The Back to the Land spirit of the 60s lives on today, in the proliferation of farmer's markets, and the increased interest in sustainability and growing our own food. From the fight to end food waste in America to the art of living small, we'll find out what the Back to the Land spirit looks like today. Also, redemption and blisters on the Pacific Crest Trail.
Melissa Coleman spent the formative years of her chilldhood roaming the lands of her family's farn in rural Maine. Melissa, her sister Heidi, and their parents, Eliot and Sue Coleman, lived off the grid, and became media darlings when the Wall Street Journal ran an article about her father. Coleman writes about that time in her memoir "This Life is in Your Hands."

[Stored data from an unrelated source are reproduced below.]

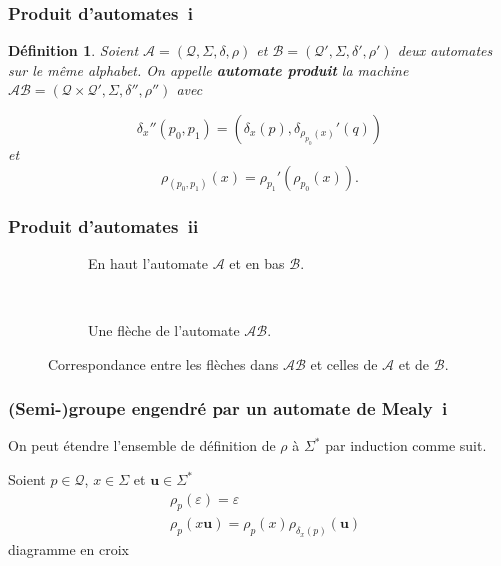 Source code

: \documentclass[11pt]{beamer}
\newtheorem{defi}{Définition}
\begin{document}
\begin{frame}
  \frametitle{Produit d'automates~i}
  \begin{defi}
    \label{def:produit}
    Soient $\mathcal{A} = \left(\mathcal{Q}, \Sigma, \delta, \rho\right)$ et $\mathcal{B} = \left(\mathcal{Q'}, \Sigma, \delta', \rho'\right)$ deux automates sur le même alphabet. On appelle \textbf{\textit{automate produit}} la machine $\mathcal{AB} = \left(\mathcal{Q}\times\mathcal{Q'}, \Sigma, \delta'', \rho''\right)$ avec

    \[ \delta_x''(p_0, p_1) = (\delta_x(p), \delta_{\rho_{p_0}(x)}'(q))\]
    et
    \[ \rho_{(p_0,p_1)}(x) = \rho_{p_1}'(\rho_{p_0}(x)). \]
  \end{defi}
\end{frame}

\begin{frame}
  \frametitle{Produit d'automates~ii}
  \begin{figure}[h!]
    \begin{subfigure}[b]{0.3\textwidth}
      \centering
      \caption{En haut l'automate $\mathcal{A}$ et en bas $\mathcal{B}$.}
    \end{subfigure}
    ~
    \begin{subfigure}[b]{0.3\textwidth}
      \centering
      \caption{Une flèche de l'automate $\mathcal{AB}$.}
    \end{subfigure}
    \caption{Correspondance entre les flèches dans $\mathcal{AB}$ et celles de $\mathcal{A}$ et de $\mathcal{B}$.}
  \end{figure}
\end{frame}

\begin{frame}
  \frametitle{(Semi-)groupe engendré par un automate de Mealy~i}

  On peut étendre l'ensemble de définition de $\rho$ à $\Sigma^*$ par induction comme suit.

  Soient $p\in\mathcal{Q}$, $x\in\Sigma$ et $\textbf{u}\in\Sigma^*$
  \begin{align*}
    &\rho_p(\varepsilon)=\varepsilon \\
    &\rho_p(x\textbf{u})=\rho_p(x)\rho_{\delta_x(p)}(\textbf{u})
  \end{align*}
  diagramme en croix

\end{frame}
\end{document}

Jeremy Seifert fed his family on pickings from the local dumpsters in Los Angeles California. The adventure awakened him to the immense waste of food going on in America every day. The result is his documentary "Dive!" which tackles food waste in our throw-away culture.
William Powers had returned home from abroad, in shock at the excess of American culture. Then he found a woman he calls Dr. Jackie Benton, living sustainabily in a 12 x 12 house in rural North Carolina. He tells her story in the book "Twelve by Twelve."
Devastated at the unexpected death of her morther, Cheryl Strayed embarked on a three-month solo trip along the rugged Pacific Crest Trail. She writes about that transformative time in her memoir "Wild."